En su novela Los últimos románticos Txani Rodríguez sitúa al personaje protagonista, entre otras circunstancias, en un contexto de conflicto laboral. Hay una protesta en la fábrica donde trabaja Irune, una papelera, y los afectados por un despido acampan en la entrada de la misma ante la indiferencia de buena parte de la población de Llodio e incluso del resto de la plantilla, temerosa de su futuro incierto. Sólo Irune, a pesar de su situación precaria, sin estabilidad laboral y vaga promesa de contrato fijo, se atreve a acompañar en algunos momentos a ese grupo de compañeros, lejos ya los tiempos de las grandes movilizaciones obreras en la Cuadrilla de Ayala, una comarca vasca antaño muy industrializada y muy activa sindical y socialmente, pero hogaño tan desmovilizada como el resto de la Comunidad Autónoma Vasca.

Claro que el conflicto en Tubacex en estos últimos ocho meses, tanto en su centro de Llodio como en el de Amurrio, ha devuelto esa imagen de zona industriosa y combativa, y han demostrado en estos tiempos de desánimo y pasividad social que se pueden revertir algunas situaciones que se creen de antemano perdidas.
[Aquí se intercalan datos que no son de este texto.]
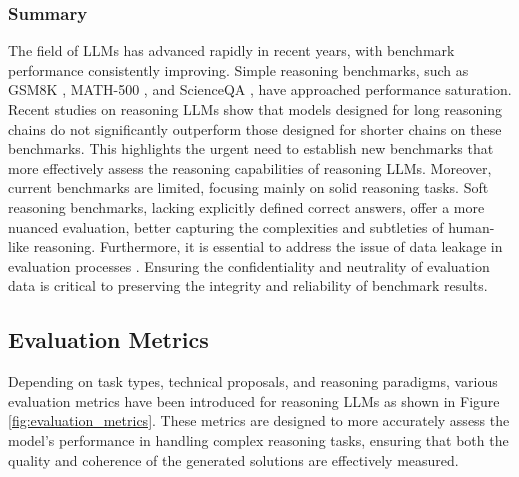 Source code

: \subsubsection{Summary} 

The field of LLMs has advanced rapidly in recent years, with benchmark performance consistently improving. 
Simple reasoning benchmarks, such as GSM8K \cite{cobbe2021training}, MATH-500 \cite{lightmanlet}, and ScienceQA \cite{lu2022learn}, have approached performance saturation. 
Recent studies on reasoning LLMs \cite{guan2025rstarmathsmallllmsmaster,RedStar} show that models designed for long reasoning chains do not significantly outperform those designed for shorter chains on these benchmarks. 
This highlights the urgent need to establish new benchmarks that more effectively assess the reasoning capabilities of reasoning LLMs. 
Moreover, current benchmarks are limited, focusing mainly on solid reasoning tasks. 
Soft reasoning benchmarks, lacking explicitly defined correct answers, offer a more nuanced evaluation, better capturing the complexities and subtleties of human-like reasoning. Furthermore, it is essential to address the issue of data leakage in evaluation processes \cite{li2024open}. 
Ensuring the confidentiality and neutrality of evaluation data is critical to preserving the integrity and reliability of benchmark results.


\subsection{Evaluation Metrics}\label{metrics}

Depending on task types, technical proposals, and reasoning paradigms, various evaluation metrics have been introduced for reasoning LLMs as shown in Figure \ref{fig:evaluation_metrics}. These metrics are designed to more accurately assess the model's performance in handling complex reasoning tasks, ensuring that both the quality and coherence of the generated solutions are effectively measured.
Una buena parte de la plantilla se fue a la huelga en defensa de los puestos de trabajo y contra los despidos, compaginaron la lucha sindical y judicial con las movilizaciones, y al final se consiguió un acuerdo que no fue unánime entre las secciones sindicales, aunque todas coinciden en el triunfo para la plantilla, y que ha permitido el fin del conflicto laboral, la readmisión de los despedidos, ganado en los tribunales, y la vuelta al trabajo, todo ello en un momento de desmovilización generalizada y en el que los sindicatos no cuentan en general de buena prensa, más en España, donde a veces uno puede llegar a pensar que son parte del problema.
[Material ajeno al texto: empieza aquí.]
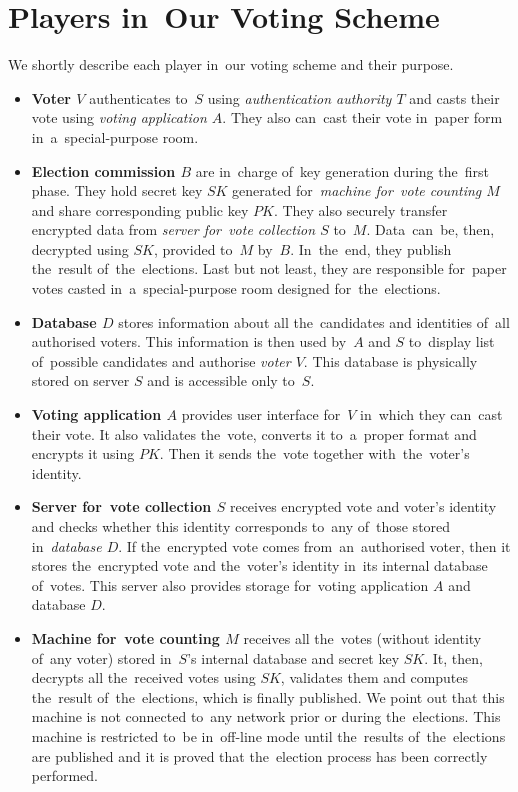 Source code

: \section{Players in~Our Voting Scheme}
We shortly describe each player in~our voting scheme and their purpose.
\begin{itemize}
\item \textbf{Voter $V$} authenticates to~$S$ using \emph{authentication authority $T$} and casts their vote using \emph{voting application $A$}. They also can~cast their vote in~paper form in~a~special-purpose room.
\item \textbf{Election commission $B$} are in~charge of~key generation during the~first phase. They hold secret key $SK$ generated for~\emph{machine for~vote counting $M$} and share corresponding public key $PK$. They also securely transfer encrypted data from \emph{server for~vote collection $S$} to~$M$. Data~can~be, then, decrypted using $SK$, provided to~$M$ by~$B$. In~the~end, they publish the~result of~the~elections. Last but not least, they are responsible for~paper votes casted in~a~special-purpose room designed for~the~elections.
\item \textbf{Database $D$} stores information about all the~candidates and identities of~all authorised voters. This information is then used by~$A$ and $S$ to~display list of~possible candidates and authorise \emph{voter $V$}. This database is physically stored on server $S$ and is accessible only to~$S$.
\item \textbf{Voting application $A$} provides user interface for~$V$ in~which they can~cast their vote. It also validates the~vote, converts it to~a~proper format and encrypts it using $PK$. Then it sends the~vote together with~the~voter's identity.
\item \textbf{Server for~vote collection $S$} receives encrypted vote and voter's identity and checks whether this identity corresponds to~any of~those stored in~\emph{database $D$}. If the~encrypted vote comes from~an~authorised voter, then it stores the~encrypted vote and the~voter's identity in~its internal database of~votes. This server also provides storage for~voting application $A$ and database $D$.
\item \textbf{Machine for~vote counting $M$} receives all the~votes (without identity of~any voter) stored in~$S$'s internal database and secret key $SK$. It, then, decrypts all the~received votes using $SK$, validates them and computes the~result of~the~elections, which is finally published. We point out that this machine is not connected to~any network prior or during the~elections. This machine is restricted to~be in~off-line mode until the~results of~the~elections are published and it is proved that the~election process has been correctly performed.

\end{itemize}
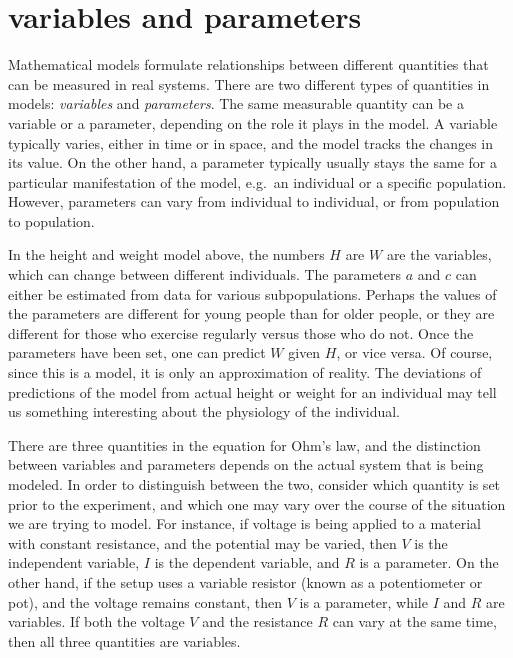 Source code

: \documentclass[
  letterpaper,
  DIV=11,
  numbers=noendperiod]{scrreprt}
\begin{document}
\hypertarget{variables-and-parameters}{%
\section*{variables and parameters}\label{variables-and-parameters}}

Mathematical models formulate relationships between different quantities
that can be measured in real systems. There are two different types of
quantities in models: \emph{variables} and \emph{parameters}. The same
measurable quantity can be a variable or a parameter, depending on the
role it plays in the model. A variable typically varies, either in time
or in space, and the model tracks the changes in its value. On the other
hand, a parameter typically usually stays the same for a particular
manifestation of the model, e.g.~an individual or a specific population.
However, parameters can vary from individual to individual, or from
population to population.

In the height and weight model above, the numbers \(H\) are \(W\) are
the variables, which can change between different individuals. The
parameters \(a\) and \(c\) can either be estimated from data for various
subpopulations. Perhaps the values of the parameters are different for
young people than for older people, or they are different for those who
exercise regularly versus those who do not. Once the parameters have
been set, one can predict \(W\) given \(H\), or vice versa. Of course,
since this is a model, it is only an approximation of reality. The
deviations of predictions of the model from actual height or weight for
an individual may tell us something interesting about the physiology of
the individual.

There are three quantities in the equation for Ohm's law, and the
distinction between variables and parameters depends on the actual
system that is being modeled. In order to distinguish between the two,
consider which quantity is set prior to the experiment, and which one
may vary over the course of the situation we are trying to model. For
instance, if voltage is being applied to a material with constant
resistance, and the potential may be varied, then \(V\) is the
independent variable, \(I\) is the dependent variable, and \(R\) is a
parameter. On the other hand, if the setup uses a variable resistor
(known as a potentiometer or pot), and the voltage remains constant,
then \(V\) is a parameter, while \(I\) and \(R\) are variables. If both
the voltage \(V\) and the resistance \(R\) can vary at the same time,
then all three quantities are variables.
\end{document}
Nada que ver, desde luego, con la situación vivida en la Tierra de Ayala, en Álava en su conjunto, en los años setenta, en circunstancias a todas luces peores, con una crisis profunda, con una dictadura que estaba a punto de dar el paso hacia la democratización, muy formal si se quiere, pero democracia al fin, en un proceso complejo y ahora muy cuestionado como fue el de la transición, y sobre todo bajo una incertidumbre que no ayudaba desde luego al compromiso, pero en el que la movilización estaba muy presente, aunque en ocasiones se llegase a la tragedia, como ocurrió el 3 de marzo de 1976. En 2018 Víctor Cabaco realizó una película, 3 de marzo, que cuenta lo ocurrido aquel día y describe bastante bien el ambiente en los centros de trabajo.



No es la única película que trata en España el tema del movimiento obrero, la película mítica ha sido desde luego Los lunes al sol (2002), de Fernando León de Aranoa, narrada desde la perspectiva temporal de la derrota, aunque incidiendo en la dignidad de las luchas de los astilleros gallegos, en tiempos de reconversión industrial. En Gran Bretaña, por su parte, el conflicto de los mineros en los años ochenta, un momento crucial, inicios del neoliberalismo salvaje, aparece en varias cintas, ya sea como tema central, es el caso de Pride (2014), de Matthew Warchus, la relación de la lucha de la minería con un colectivo de homosexuales que le dan apoyo, o como trasfondo, en el caso de Billy Elliot (2000), de Stephen Daldry.

No son pocas las películas o las novelas que tratan la cuestión obrera o en general la situación en el mundo del trabajo. Hay que tener en cuenta que en estos tiempos de capitalismo tardío o incluso de época postindustrial en Europa la concepción de clase trabajadora se ha ampliado, aunque también se ha cuestionado bastante, en esta posmodernidad en la que impera una idea indefinida de clase media como clase ganadora y hegemónica, aun cuando nadie se pone muy de acuerdo en su composición. El concepto de lucha de clases se ha puesto en entredicho, se ve como algo desusado, pasado de moda, inaplicable en estos tiempos que corren, aunque luego luchas como las de Tubacex, para colmo victoriosas con todos los peros que se quieran poner, indican que tal vez no sea así y pueda seguir existiendo y se deba seguir empleando para entender la realidad, por muy distintas que sean las circunstancias o las apariencias en estos extraños tiempos.